▶ _Dataset items_:

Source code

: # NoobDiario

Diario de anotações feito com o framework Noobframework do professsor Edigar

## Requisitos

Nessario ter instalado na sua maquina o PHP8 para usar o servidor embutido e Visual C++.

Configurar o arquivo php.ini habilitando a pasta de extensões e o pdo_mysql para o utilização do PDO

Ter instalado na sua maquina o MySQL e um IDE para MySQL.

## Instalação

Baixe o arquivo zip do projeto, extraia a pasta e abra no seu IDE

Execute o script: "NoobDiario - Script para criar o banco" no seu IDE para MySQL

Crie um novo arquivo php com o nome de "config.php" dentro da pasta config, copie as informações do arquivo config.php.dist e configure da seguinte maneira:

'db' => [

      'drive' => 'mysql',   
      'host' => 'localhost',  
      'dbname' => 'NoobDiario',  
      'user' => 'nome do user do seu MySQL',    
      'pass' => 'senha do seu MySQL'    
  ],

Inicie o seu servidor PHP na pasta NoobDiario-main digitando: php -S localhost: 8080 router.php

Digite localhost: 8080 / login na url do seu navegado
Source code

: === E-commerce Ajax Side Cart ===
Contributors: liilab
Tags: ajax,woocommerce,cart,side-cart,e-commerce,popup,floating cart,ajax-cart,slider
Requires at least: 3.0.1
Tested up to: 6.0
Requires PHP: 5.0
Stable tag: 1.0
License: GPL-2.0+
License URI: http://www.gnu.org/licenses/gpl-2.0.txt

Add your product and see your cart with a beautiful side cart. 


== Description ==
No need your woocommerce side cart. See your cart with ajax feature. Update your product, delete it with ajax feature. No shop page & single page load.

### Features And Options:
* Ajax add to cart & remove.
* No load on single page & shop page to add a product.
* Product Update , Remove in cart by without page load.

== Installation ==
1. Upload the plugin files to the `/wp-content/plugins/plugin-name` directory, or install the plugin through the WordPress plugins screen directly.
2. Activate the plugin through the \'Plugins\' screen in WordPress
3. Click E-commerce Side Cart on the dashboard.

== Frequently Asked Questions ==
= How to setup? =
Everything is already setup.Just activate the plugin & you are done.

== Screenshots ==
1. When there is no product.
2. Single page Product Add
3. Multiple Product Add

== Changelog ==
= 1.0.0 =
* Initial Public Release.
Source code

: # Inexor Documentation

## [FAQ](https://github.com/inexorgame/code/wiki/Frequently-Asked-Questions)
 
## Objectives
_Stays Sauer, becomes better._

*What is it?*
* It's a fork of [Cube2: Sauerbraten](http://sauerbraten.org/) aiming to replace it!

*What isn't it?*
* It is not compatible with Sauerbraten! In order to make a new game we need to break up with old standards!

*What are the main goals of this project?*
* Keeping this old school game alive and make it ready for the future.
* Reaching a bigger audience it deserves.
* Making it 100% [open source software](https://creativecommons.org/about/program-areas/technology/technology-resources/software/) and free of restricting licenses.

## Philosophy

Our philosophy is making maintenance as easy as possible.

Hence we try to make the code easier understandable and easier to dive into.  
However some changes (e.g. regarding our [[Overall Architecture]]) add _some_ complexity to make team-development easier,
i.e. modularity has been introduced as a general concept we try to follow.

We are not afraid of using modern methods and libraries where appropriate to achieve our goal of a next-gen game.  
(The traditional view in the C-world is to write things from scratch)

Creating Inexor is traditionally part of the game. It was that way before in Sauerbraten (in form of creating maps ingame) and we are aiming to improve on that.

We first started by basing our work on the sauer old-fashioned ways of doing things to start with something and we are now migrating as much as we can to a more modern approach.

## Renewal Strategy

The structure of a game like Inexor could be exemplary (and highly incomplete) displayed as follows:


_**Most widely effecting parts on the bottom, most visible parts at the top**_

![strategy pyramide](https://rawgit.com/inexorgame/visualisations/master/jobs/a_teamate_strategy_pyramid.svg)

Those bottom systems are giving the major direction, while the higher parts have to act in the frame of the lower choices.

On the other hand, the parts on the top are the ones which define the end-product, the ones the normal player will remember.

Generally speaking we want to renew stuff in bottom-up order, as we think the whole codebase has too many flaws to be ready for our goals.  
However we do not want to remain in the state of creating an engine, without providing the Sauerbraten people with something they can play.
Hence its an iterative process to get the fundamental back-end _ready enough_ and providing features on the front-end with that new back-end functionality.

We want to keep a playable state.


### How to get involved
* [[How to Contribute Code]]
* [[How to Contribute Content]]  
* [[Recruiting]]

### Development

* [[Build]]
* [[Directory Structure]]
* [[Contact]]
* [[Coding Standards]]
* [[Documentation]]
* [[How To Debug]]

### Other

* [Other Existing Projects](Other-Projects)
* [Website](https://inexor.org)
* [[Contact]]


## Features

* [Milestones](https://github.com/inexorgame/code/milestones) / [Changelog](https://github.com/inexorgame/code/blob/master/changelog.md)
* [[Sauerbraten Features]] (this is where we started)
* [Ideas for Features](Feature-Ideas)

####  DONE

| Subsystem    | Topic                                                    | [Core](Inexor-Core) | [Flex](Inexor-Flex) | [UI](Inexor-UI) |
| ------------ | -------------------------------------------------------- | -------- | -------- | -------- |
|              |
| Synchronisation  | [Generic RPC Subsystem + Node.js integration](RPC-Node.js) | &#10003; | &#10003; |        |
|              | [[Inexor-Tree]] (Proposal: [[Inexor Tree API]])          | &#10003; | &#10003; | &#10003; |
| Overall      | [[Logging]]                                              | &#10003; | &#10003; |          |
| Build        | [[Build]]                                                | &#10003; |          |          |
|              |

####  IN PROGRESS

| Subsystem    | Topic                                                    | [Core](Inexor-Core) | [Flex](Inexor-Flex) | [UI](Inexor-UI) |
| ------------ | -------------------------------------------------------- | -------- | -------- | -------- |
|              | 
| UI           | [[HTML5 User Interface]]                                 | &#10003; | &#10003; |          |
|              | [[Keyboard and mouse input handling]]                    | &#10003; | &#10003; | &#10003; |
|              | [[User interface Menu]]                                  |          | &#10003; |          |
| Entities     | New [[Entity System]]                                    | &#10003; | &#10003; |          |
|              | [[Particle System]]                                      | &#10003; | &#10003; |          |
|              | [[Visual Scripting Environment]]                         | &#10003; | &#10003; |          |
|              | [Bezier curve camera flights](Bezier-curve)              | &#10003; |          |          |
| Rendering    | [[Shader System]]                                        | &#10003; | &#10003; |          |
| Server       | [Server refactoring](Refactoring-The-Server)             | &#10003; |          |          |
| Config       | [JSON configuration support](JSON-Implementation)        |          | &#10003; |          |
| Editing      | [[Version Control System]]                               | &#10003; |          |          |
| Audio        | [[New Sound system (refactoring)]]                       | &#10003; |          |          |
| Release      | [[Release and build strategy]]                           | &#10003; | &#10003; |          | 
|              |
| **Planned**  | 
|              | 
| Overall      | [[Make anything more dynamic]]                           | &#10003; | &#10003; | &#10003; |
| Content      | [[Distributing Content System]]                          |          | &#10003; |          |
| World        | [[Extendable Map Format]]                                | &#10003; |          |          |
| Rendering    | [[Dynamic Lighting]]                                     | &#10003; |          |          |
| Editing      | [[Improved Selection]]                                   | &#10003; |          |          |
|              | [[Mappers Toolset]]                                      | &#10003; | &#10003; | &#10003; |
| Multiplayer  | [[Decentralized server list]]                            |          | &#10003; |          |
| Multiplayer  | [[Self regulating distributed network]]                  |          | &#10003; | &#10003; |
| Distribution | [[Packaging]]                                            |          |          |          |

▶ _TASK PROMPT_:
Count the lines above that contain "inexorgame", and give only the number.

▶ _ANSWER TO THIS TASK_:
3